The effects of peatland restoration on methane and carbon dioxide fluxes

Peatlands play an important role in the global carbon cycle. With rising levels of CO2 and CH4 in the atmosphere, a greater understanding of the controls on the flux of these gases from peatlands is important. In recent years, many peatlands have undergone restoration in attempts to reverse the damage caused by drainage. Therefore, the long-term effects of restoration on CO2 and CH4 fluxes are poorly understood. Peatland management strategies need to take the long-term responses of gaseous fluxes into account, and several hypotheses on these responses have been developed, despite the lack of data in this area. Thorne and Hatfield Moors, two lowland raised bogs in Eastern England were subjected to drainage and peat extraction over several centuries. Restoration has occurred in stages on these peatlands (1997, 2003-2005, 2008), and there is also an area where restoration has not yet occurred, providing an excellent space-for-time substitution. Data showed that CH4 fluxes were significantly larger at the two older sites in comparison to the younger site.

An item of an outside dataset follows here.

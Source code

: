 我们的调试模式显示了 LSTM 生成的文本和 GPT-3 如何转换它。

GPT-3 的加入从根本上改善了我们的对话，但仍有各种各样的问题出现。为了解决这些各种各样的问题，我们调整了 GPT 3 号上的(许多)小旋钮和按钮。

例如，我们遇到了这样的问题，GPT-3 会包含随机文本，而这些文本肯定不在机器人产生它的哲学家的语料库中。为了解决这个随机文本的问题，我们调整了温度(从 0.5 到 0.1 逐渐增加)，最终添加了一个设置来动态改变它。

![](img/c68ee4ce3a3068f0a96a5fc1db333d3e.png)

Net ecosystem exchange and values of global warming potential were all positive (release to the atmosphere), and on average were larger at the two older sites in comparison with the unrestored site. Diurnal variations in gaseous fluxes were also explored. Methane fluxes were significantly larger at night-time from areas dominated by Eriophorum spp., which suggests that CH4 fluxes measured during the daytime could be underestimations. Carbon dioxide fluxes measured at night-time were larger than any of the daytime measurements of ecosystem respiration, where night-time conditions were simulated using a shroud to block the light. Therefore, ecosystem respiration measurements taken during the daytime could be underestimations. Sphagnum cuspidatum samples showed no evidence of a symbiosis with methanotrophs. Neither drought nor submergence of the Sphagnum sub-samples had any significant effect on rates of methanotrophy. However, drought had a significant effect on rates of methanogenesis, with higher rates from sub-samples that had been allowed to dry out.